Имя Джима Квиллера действовало на людей магически, поскольку он был не только популярным журналистом, но и очень богатым человеком. К тому же газета процитировала мэра, председателя совета, уполномоченных округа — все они сообщили о своём намерении посетить премьерное представление, воскрешающее важное историческое событие.

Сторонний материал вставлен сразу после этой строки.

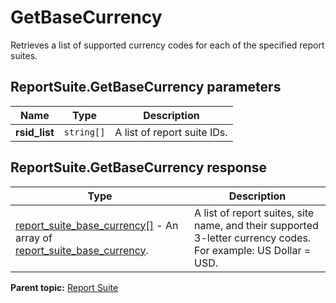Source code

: # GetBaseCurrency

Retrieves a list of supported currency codes for each of the specified report suites.

## ReportSuite.GetBaseCurrency parameters

|Name|Type|Description|
|----|----|-----------|
| **rsid_list** | `string[]` |A list of report suite IDs.|

## ReportSuite.GetBaseCurrency response

|Type|Description|
|----|-----------|
|  [report_suite_base_currency[]](../../data_types/r_report_suite_base_currency_array.md#) - An array of [report_suite_base_currency](../../data_types/r_report_suite_base_currency.md#). |A list of report suites, site name, and their supported 3-letter currency codes. For example: US Dollar = USD.|

**Parent topic:** [Report Suite](../../methods/report_suite/r_methods_reportsuite.md)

Сразу же после выхода газеты в офисе Джуниора стали раздаваться многочисленные телефонные звонки граждан, почитавших себя важными городскими персонами и изъявлявших желание принять приглашение. Дальше — больше: самым часто употребляемым выражением в округе стало «прямая трансляция», причём использовалось оно даже в сочетании с показом слайдов или демонстрацией видеорепортажей. Хикси с головой окунулась в работу. Она одолжила складные кресла в Зале погребальных церемоний, раздобыла где-то вешалки для зрительского гардероба, договорилась об организации буфета.

И вот торжественный вечер наступил. Во всех окнах особняка Гейджев горел яркий свет, поэтому здание смотрелось как яркий фонарь среди унылых каменных замков, стоящих на бульваре. Следует заметить, что скрытые от глаз лампы зажглись в тот момент, когда отцы города подошли к лестнице, ведущей в дом. Издатель газеты приветствовал именитых граждан в вестибюле, исполнительный директор помог им снять верхнюю одежду; программки вручил заведующий отделом политики; заведующий отделом спорта проводил их по мраморной лестнице в бальный зал. Репортеры, помогающие на парковке, втащили по ступенькам парадной лестницы инвалидную коляску с сидящим в ней пожилым мужчиной и подкатили её к лифту, считавшемуся экзотической достопримечательностью особняка.

А в это время Квиллер, весь в холодной испарине в ожидании начала представления, сидел в глубине сцены в бальном зале. Огромный, заново декорированный зал украшали гобелены в стиле ар-деко и старинной работы светильники. Более сотни стульев окружали помост, на котором восседали сейчас оркестранты, успевшие уже сыграть вальс и джигу. На сцене стояли простой деревянный стол и кресло для диктора; на столе — телефон и рамочный микрофон, и тот и другой допотопного вида. У края сцены находился ещё один стол — для «студийного техника». Под помостом можно было рассмотреть змеящиеся провода, шедшие от динамиков и штативов с осветительными лампами к микшерскому пульту.